A citação encontra-se em “A interpretação dos sonhos”, no capítulo V, intitulado “O material e as fontes dos sonhos”, seção (B): o material infantil como fonte dos sonhos, página 236. Segundo a nota de Strachey (1996c), Freud inspira-se na peça Iphigenie auf Tauris para fazer associações com a palavra Gotter e Goethe, ao tratar sobre trocadilhos jocosos com seu próprio nome e o de Goethe.
Poderia continuar a seguir as intricadas seqüências de idéias dentro dessa linha e explicar completamente a parte do sonho que ainda não analisei; mas devo desistir neste ponto, porque o sacrifício pessoal exigido seria grande demais. Apanharei apenas um dos fios da meada, que está apto a nos levar diretamente a um dos pensamentos do sonho subjacentes a essa confusão. O estranho de rosto alongado e barba pontuda que tentou impedir que eu vestisse o sobretudo tinhas as feições de um lojista de Spalato, de quem minha mulher comprara diversos artigos turcos. Chamava-se Popovi, nome equívoco sobre o qual um escritor humorístico, Stettenheim, já fez um comentário sugestivo: “Ele me disse o nome e, enrubescendo, pressionou minha mão.” Mais uma vez, apanhei-me fazendo mau uso de um nome, como já fizera com Pélagie, Knödl, Brücke e Fleischl.

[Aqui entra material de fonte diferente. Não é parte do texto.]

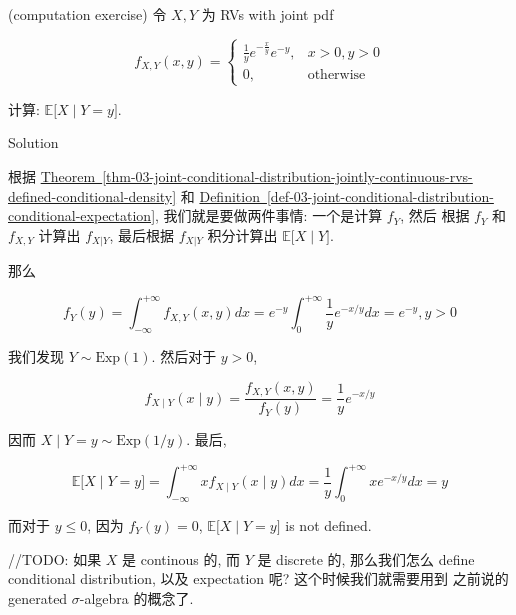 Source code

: \documentclass{qlnotes-export}
\begin{document}
\begin{example}\label{ex-03-joint-conditional-distribution-example-007}

(computation exercise) 令 \(X,Y\) 为 RVs with joint pdf

\[f_{X,Y}(x,y) = \left\{ \begin{matrix}
{\frac{1}{y}e^{- \frac{x}{y}}e^{- y},} & {x > 0,y > 0} \\
{0,} & \text{otherwise}
\end{matrix} \right.\]

计算: \(\left. {\mathbb{E}}\lbrack X \middle| Y = y\rbrack \right.\).

\end{example}

\begin{qlsolution}{Solution}

根据 \hyperref[thm-03-joint-conditional-distribution-jointly-continuous-rvs-defined-conditional-density]{Theorem~\ref*{thm-03-joint-conditional-distribution-jointly-continuous-rvs-defined-conditional-density}} 和 \hyperref[def-03-joint-conditional-distribution-conditional-expectation]{Definition~\ref*{def-03-joint-conditional-distribution-conditional-expectation}}, 我们就是要做两件事情: 一个是计算 \(f_{Y}\), 然后 根据 \(f_{Y}\) 和 \(f_{X,Y}\) 计算出 \(f_{X|Y}\), 最后根据 \(f_{X|Y}\) 积分计算出 \(\left. {\mathbb{E}}\lbrack X \middle| Y\rbrack \right.\).

那么

\[f_{Y}(y) = \int_{- \infty}^{+ \infty}f_{X,Y}(x,y)dx = e^{- y}\int_{0}^{+ \infty}\frac{1}{y}e^{- x/y}dx = e^{- y},y > 0\]

我们发现 \(Y \sim \text{Exp}(1)\). 然后对于 \(y > 0\),

\[f_{X \mid Y}(x \mid y) = \frac{f_{X,Y}(x,y)}{f_{Y}(y)} = \frac{1}{y}e^{- x/y}\]

因而 \(\left. X \middle| Y = y \sim \text{Exp}(1/y) \right.\). 最后,

\[{\mathbb{E}}\lbrack X \mid Y = y\rbrack = \int_{- \infty}^{+ \infty}xf_{X \mid Y}(x \mid y)dx = \frac{1}{y}\int_{0}^{+ \infty}xe^{- x/y}dx = y\]

而对于 \(y \leq 0\), 因为 \(f_{Y}(y) = 0\), \({\mathbb{E}}\lbrack X \mid Y = y\rbrack\) is not defined.

\end{qlsolution}

//TODO: 如果 \(X\) 是 continous 的, 而 \(Y\) 是 discrete 的, 那么我们怎么 define conditional distribution, 以及 expectation 呢? 这个时候我们就需要用到 之前说的 generated \(\sigma\)-algebra 的概念了.
\end{document}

Seria difícil negar que brincar com nomes dessa maneira era uma espécie de travessura infantil. Mas, se eu me entregava a isso, era como um ato de retaliação, pois meu próprio nome fora alvo de gracejos leves como esses em incontáveis ocasiões. Goethe, lembrei-me, comentara em algum lugar a sensibilidade das pessoas em relação a seus nomes: como parecemos transformarmo-nos neles como se fossem nossa própria pele. Ele dissera isso à propos de um verso escrito sobre seu nome por Herder: “Der du von Göttern abstammst, von Gothen oder vom Kote.” -“So seid ihr Götterbilder auch zu Staub”. (Freud, 1996c, p. 236)
Nota de rodapé: O primeiro desses versos vem de um bilhete jocoso escrito por Herder a Goethe, com o pedido de empréstimo de alguns livros: "Tu que és o rebento dos deuses ou dos Godos ou do esterco - (Goethe, manda-os para mim!)". O segundo verso, uma outra associação livre de Freud, é tirado da famosa cena do reconhecimento de Iphigenie auf Tauris, de Goethe. Ifigênia, sabendo por intermédio de Pilades da morte de tantos heróis durante o cerco de Tróia, exclama: "Também vós divinas figuras, vos transformastes em pó! (Strachey, 1996c, p. 236).